Even so, the drawing force of their own land was too strong to be resisted in many cases. “The earth that bore us lies lightest on our bones,” and some thousands of Urmi people (there were some 10,000 of them in all) sought to return to their own land. Many settled in Mesopotamian towns, and found work there, but hardly any accepted the lands in Irak that the Government would give. Nothing is harder than helping folk! At first there were difficulties about the reception of even individuals at the frontier, but this was overcome, and several thousand returning refugees drifted to centres like Hamadan and Tabriz (where others[{413}] of their co-nationals had preceded them), there to wait and live as they could, till fate should open a way for them to return to their own. One must admit with deep regret that, for these people, the result of joining the Entente in the war has been the utter extinction of a community of Christians who trace back their life to the Magi who came to worship at the manger of Bethlehem. Even the life of their mountain brethren is not assured. If war, famine, and disease shall spare them, and if a British democracy that fought the war to secure the safety of small nations shall not make peace at the price of handing over a small allied nation to its avowed and bitter enemy, then it may, perhaps, be allowed the chance of doing what it desires to do, and of continuing to serve England in the only way in which it can render service. But that matter is not settled at the date of writing.

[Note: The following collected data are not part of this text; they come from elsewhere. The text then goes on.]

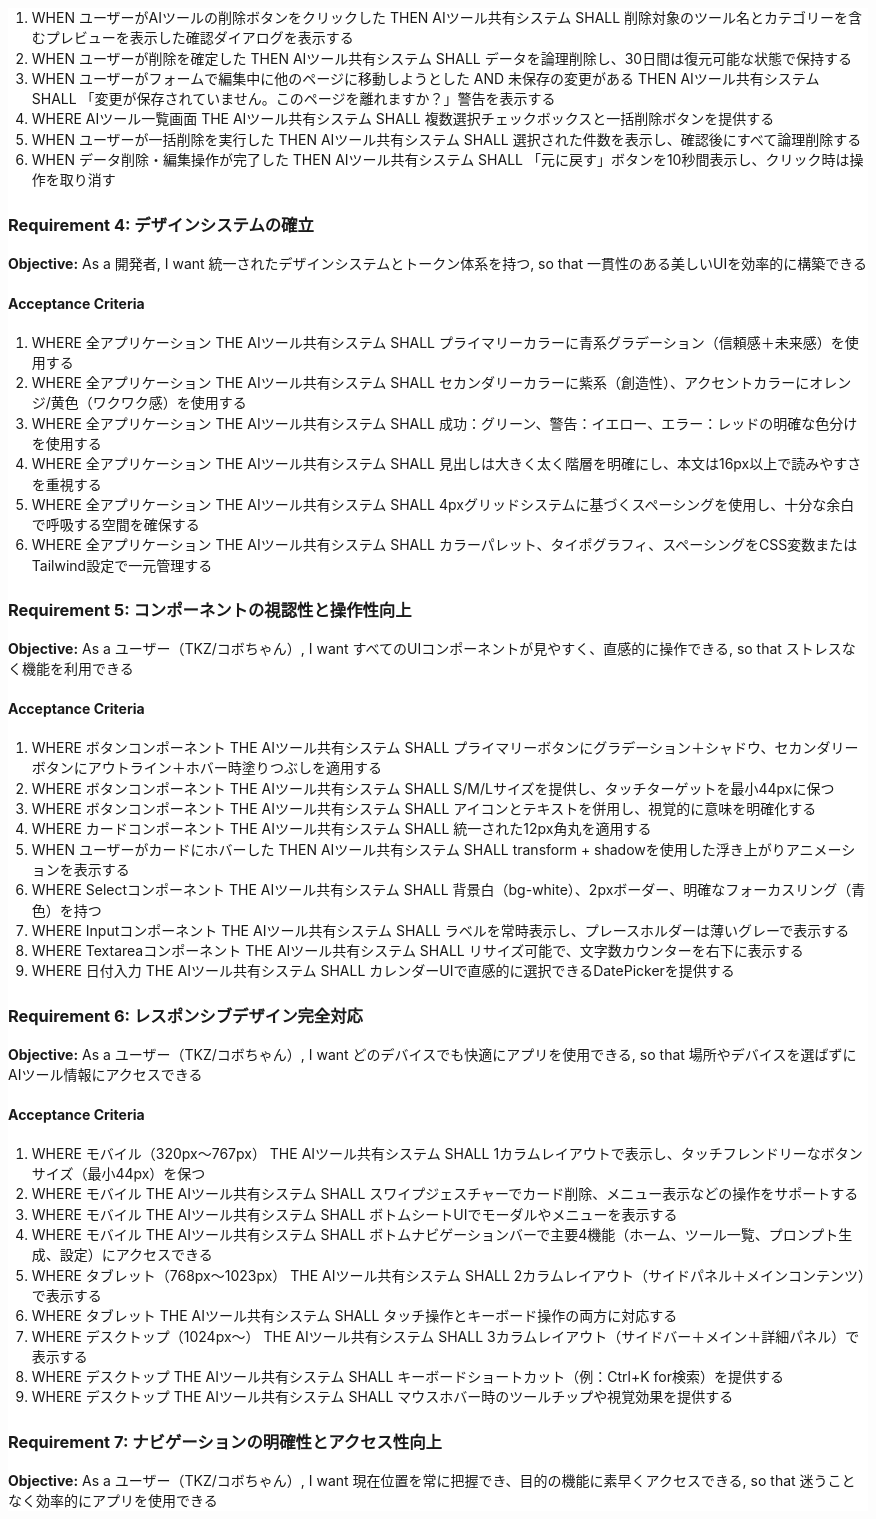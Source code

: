 1. WHEN ユーザーがAIツールの削除ボタンをクリックした THEN AIツール共有システム SHALL 削除対象のツール名とカテゴリーを含むプレビューを表示した確認ダイアログを表示する
2. WHEN ユーザーが削除を確定した THEN AIツール共有システム SHALL データを論理削除し、30日間は復元可能な状態で保持する
3. WHEN ユーザーがフォームで編集中に他のページに移動しようとした AND 未保存の変更がある THEN AIツール共有システム SHALL 「変更が保存されていません。このページを離れますか？」警告を表示する
4. WHERE AIツール一覧画面 THE AIツール共有システム SHALL 複数選択チェックボックスと一括削除ボタンを提供する
5. WHEN ユーザーが一括削除を実行した THEN AIツール共有システム SHALL 選択された件数を表示し、確認後にすべて論理削除する
6. WHEN データ削除・編集操作が完了した THEN AIツール共有システム SHALL 「元に戻す」ボタンを10秒間表示し、クリック時は操作を取り消す

### Requirement 4: デザインシステムの確立
**Objective:** As a 開発者, I want 統一されたデザインシステムとトークン体系を持つ, so that 一貫性のある美しいUIを効率的に構築できる

#### Acceptance Criteria

1. WHERE 全アプリケーション THE AIツール共有システム SHALL プライマリーカラーに青系グラデーション（信頼感＋未来感）を使用する
2. WHERE 全アプリケーション THE AIツール共有システム SHALL セカンダリーカラーに紫系（創造性）、アクセントカラーにオレンジ/黄色（ワクワク感）を使用する
3. WHERE 全アプリケーション THE AIツール共有システム SHALL 成功：グリーン、警告：イエロー、エラー：レッドの明確な色分けを使用する
4. WHERE 全アプリケーション THE AIツール共有システム SHALL 見出しは大きく太く階層を明確にし、本文は16px以上で読みやすさを重視する
5. WHERE 全アプリケーション THE AIツール共有システム SHALL 4pxグリッドシステムに基づくスペーシングを使用し、十分な余白で呼吸する空間を確保する
6. WHERE 全アプリケーション THE AIツール共有システム SHALL カラーパレット、タイポグラフィ、スペーシングをCSS変数またはTailwind設定で一元管理する

### Requirement 5: コンポーネントの視認性と操作性向上
**Objective:** As a ユーザー（TKZ/コボちゃん）, I want すべてのUIコンポーネントが見やすく、直感的に操作できる, so that ストレスなく機能を利用できる

#### Acceptance Criteria

1. WHERE ボタンコンポーネント THE AIツール共有システム SHALL プライマリーボタンにグラデーション＋シャドウ、セカンダリーボタンにアウトライン＋ホバー時塗りつぶしを適用する
2. WHERE ボタンコンポーネント THE AIツール共有システム SHALL S/M/Lサイズを提供し、タッチターゲットを最小44pxに保つ
3. WHERE ボタンコンポーネント THE AIツール共有システム SHALL アイコンとテキストを併用し、視覚的に意味を明確化する
4. WHERE カードコンポーネント THE AIツール共有システム SHALL 統一された12px角丸を適用する
5. WHEN ユーザーがカードにホバーした THEN AIツール共有システム SHALL transform + shadowを使用した浮き上がりアニメーションを表示する
6. WHERE Selectコンポーネント THE AIツール共有システム SHALL 背景白（bg-white）、2pxボーダー、明確なフォーカスリング（青色）を持つ
7. WHERE Inputコンポーネント THE AIツール共有システム SHALL ラベルを常時表示し、プレースホルダーは薄いグレーで表示する
8. WHERE Textareaコンポーネント THE AIツール共有システム SHALL リサイズ可能で、文字数カウンターを右下に表示する
9. WHERE 日付入力 THE AIツール共有システム SHALL カレンダーUIで直感的に選択できるDatePickerを提供する

### Requirement 6: レスポンシブデザイン完全対応
**Objective:** As a ユーザー（TKZ/コボちゃん）, I want どのデバイスでも快適にアプリを使用できる, so that 場所やデバイスを選ばずにAIツール情報にアクセスできる

#### Acceptance Criteria

1. WHERE モバイル（320px〜767px） THE AIツール共有システム SHALL 1カラムレイアウトで表示し、タッチフレンドリーなボタンサイズ（最小44px）を保つ
2. WHERE モバイル THE AIツール共有システム SHALL スワイプジェスチャーでカード削除、メニュー表示などの操作をサポートする
3. WHERE モバイル THE AIツール共有システム SHALL ボトムシートUIでモーダルやメニューを表示する
4. WHERE モバイル THE AIツール共有システム SHALL ボトムナビゲーションバーで主要4機能（ホーム、ツール一覧、プロンプト生成、設定）にアクセスできる
5. WHERE タブレット（768px〜1023px） THE AIツール共有システム SHALL 2カラムレイアウト（サイドパネル＋メインコンテンツ）で表示する
6. WHERE タブレット THE AIツール共有システム SHALL タッチ操作とキーボード操作の両方に対応する
7. WHERE デスクトップ（1024px〜） THE AIツール共有システム SHALL 3カラムレイアウト（サイドバー＋メイン＋詳細パネル）で表示する
8. WHERE デスクトップ THE AIツール共有システム SHALL キーボードショートカット（例：Ctrl+K for検索）を提供する
9. WHERE デスクトップ THE AIツール共有システム SHALL マウスホバー時のツールチップや視覚効果を提供する

### Requirement 7: ナビゲーションの明確性とアクセス性向上
**Objective:** As a ユーザー（TKZ/コボちゃん）, I want 現在位置を常に把握でき、目的の機能に素早くアクセスできる, so that 迷うことなく効率的にアプリを使用できる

The Assyrian settlement then has been, like the Mesopotamian settlement of which it is a part—like the whole Peace for that matter—a “botched job.” A piece of work that might have been finely done has, in fact, been just patched up to go on somehow: because the Democracy that was going to make the world safe is too tired to finish its work; and because it was unwilling or unable to make up its mind as to what it wanted at all.

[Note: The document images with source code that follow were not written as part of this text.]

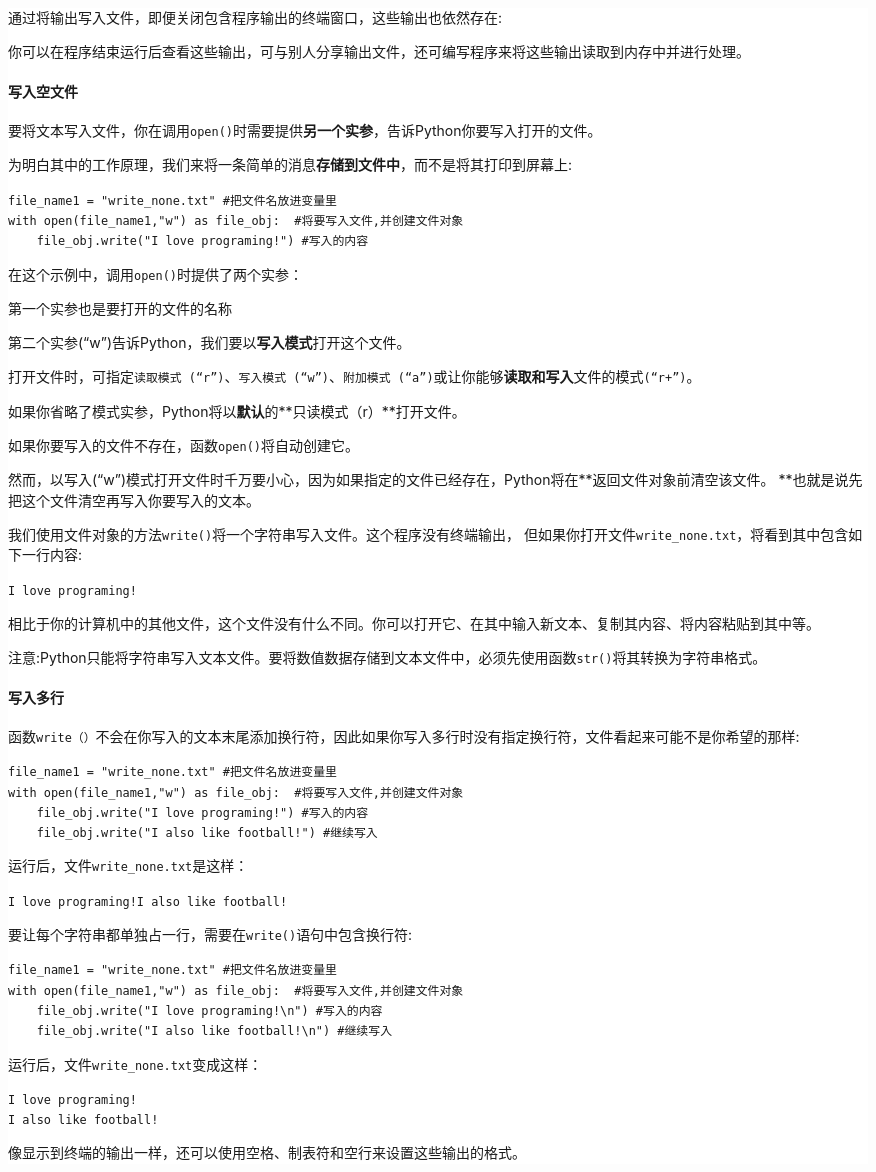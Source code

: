 通过将输出写入文件，即便关闭包含程序输出的终端窗口，这些输出也依然存在:

你可以在程序结束运行后查看这些输出，可与别人分享输出文件，还可编写程序来将这些输出读取到内存中并进行处理。


<a id = "写入空文件"></a>
#### 写入空文件

要将文本写入文件，你在调用`open()`时需要提供**另一个实参**，告诉Python你要写入打开的文件。

为明白其中的工作原理，我们来将一条简单的消息**存储到文件中**，而不是将其打印到屏幕上:
```
file_name1 = "write_none.txt" #把文件名放进变量里
with open(file_name1,"w") as file_obj:  #将要写入文件,并创建文件对象
    file_obj.write("I love programing!") #写入的内容
```
在这个示例中，调用`open()`时提供了两个实参：

第一个实参也是要打开的文件的名称

第二个实参(“w”)告诉Python，我们要以**写入模式**打开这个文件。

打开文件时，可指定`读取模式 (“r”)`、`写入模式 (“w”)`、`附加模式 (“a”)`或让你能够**读取和写入**文件的模式`(“r+”)`。

如果你省略了模式实参，Python将以**默认**的**只读模式（r）**打开文件。

如果你要写入的文件不存在，函数`open()`将自动创建它。

然而，以写入(“w”)模式打开文件时千万要小心，因为如果指定的文件已经存在，Python将在**返回文件对象前清空该文件。
**也就是说先把这个文件清空再写入你要写入的文本。

我们使用文件对象的方法`write()`将一个字符串写入文件。这个程序没有终端输出，
但如果你打开文件`write_none.txt`，将看到其中包含如下一行内容:
```
I love programing!
```
相比于你的计算机中的其他文件，这个文件没有什么不同。你可以打开它、在其中输入新文本、复制其内容、将内容粘贴到其中等。

注意:Python只能将字符串写入文本文件。要将数值数据存储到文本文件中，必须先使用函数`str()`将其转换为字符串格式。


<a id = "写入多行"></a>
#### 写入多行
               
函数`write（）`不会在你写入的文本末尾添加换行符，因此如果你写入多行时没有指定换行符，文件看起来可能不是你希望的那样:
```
file_name1 = "write_none.txt" #把文件名放进变量里
with open(file_name1,"w") as file_obj:  #将要写入文件,并创建文件对象
    file_obj.write("I love programing!") #写入的内容
    file_obj.write("I also like football!") #继续写入
```
运行后，文件`write_none.txt`是这样：
```
I love programing!I also like football!
```
要让每个字符串都单独占一行，需要在`write()`语句中包含换行符:
```
file_name1 = "write_none.txt" #把文件名放进变量里
with open(file_name1,"w") as file_obj:  #将要写入文件,并创建文件对象
    file_obj.write("I love programing!\n") #写入的内容
    file_obj.write("I also like football!\n") #继续写入
```
运行后，文件`write_none.txt`变成这样：
```
I love programing!
I also like football!
```
像显示到终端的输出一样，还可以使用空格、制表符和空行来设置这些输出的格式。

The spectacle is a pitiable one, only redeemed by the magnificent work done in Mesopotamia by the officers who now seem likely to meet the usual reward of those who serve the British Government well!

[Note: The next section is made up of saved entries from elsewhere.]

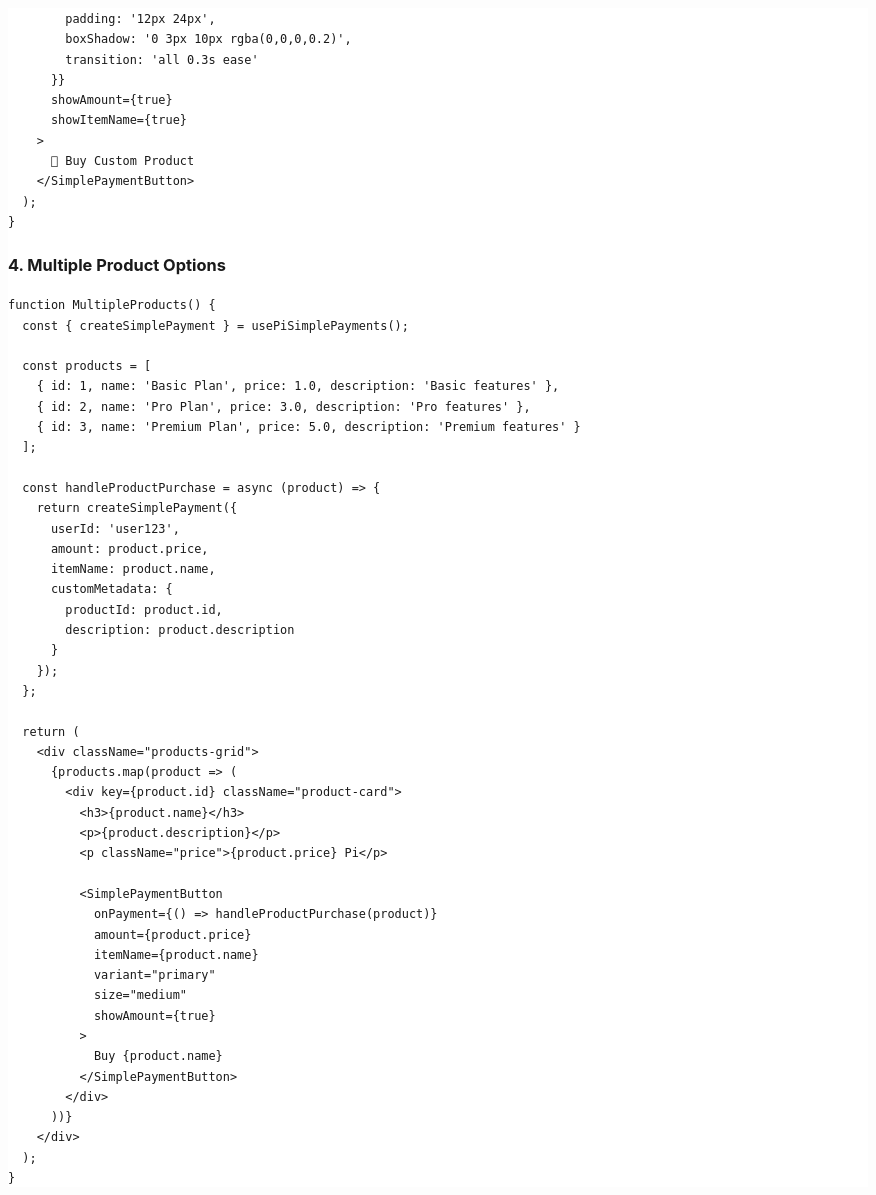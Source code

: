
 ```tsx
        padding: '12px 24px',
        boxShadow: '0 3px 10px rgba(0,0,0,0.2)',
        transition: 'all 0.3s ease'
      }}
      showAmount={true}
      showItemName={true}
    >
      🎯 Buy Custom Product
    </SimplePaymentButton>
  );
}
```

### 4. Multiple Product Options

```tsx
function MultipleProducts() {
  const { createSimplePayment } = usePiSimplePayments();

  const products = [
    { id: 1, name: 'Basic Plan', price: 1.0, description: 'Basic features' },
    { id: 2, name: 'Pro Plan', price: 3.0, description: 'Pro features' },
    { id: 3, name: 'Premium Plan', price: 5.0, description: 'Premium features' }
  ];

  const handleProductPurchase = async (product) => {
    return createSimplePayment({
      userId: 'user123',
      amount: product.price,
      itemName: product.name,
      customMetadata: {
        productId: product.id,
        description: product.description
      }
    });
  };

  return (
    <div className="products-grid">
      {products.map(product => (
        <div key={product.id} className="product-card">
          <h3>{product.name}</h3>
          <p>{product.description}</p>
          <p className="price">{product.price} Pi</p>
          
          <SimplePaymentButton
            onPayment={() => handleProductPurchase(product)}
            amount={product.price}
            itemName={product.name}
            variant="primary"
            size="medium"
            showAmount={true}
          >
            Buy {product.name}
          </SimplePaymentButton>
        </div>
      ))}
    </div>
  );
}
```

Turkey in 1918 was willing to accept absolutely any terms that Britain laid down, with thanks to Allah that they were not more severe. “We don’t even care who governs us now,” said a Turk of position to the writer (then a prisoner in Turkish hands in Anatolia). “No conceivable Government can be as bad as our own, and we only hope that the British will take us over.” Then, because our “statesmen” did not know what they wanted, came delay, delay, delay: till the Turk could gather his forces again, and show himself, as usual, a good fighter, but uncivilised and uncivilisable; absolutely incapable of recognising that a rayah has or[{414}] can have rights, and equally incapable of seeing anything wrong in his habit of dealing with even the suspicion of “treason” by massacring every man and ravishing every woman! There may have been some excuse for maintaining him in Europe before the war, when to abolish him meant the outbreak of one. Now, after it, he has been maintained to be the seed of future trouble, by statesmen who proclaimed the “war to abolish war”; and on their heads rests the guilt of the future massacres that will surely arise after the gigantic lesson they have given to the world that massacres can be committed with impunity, if only they are big and horrible enough!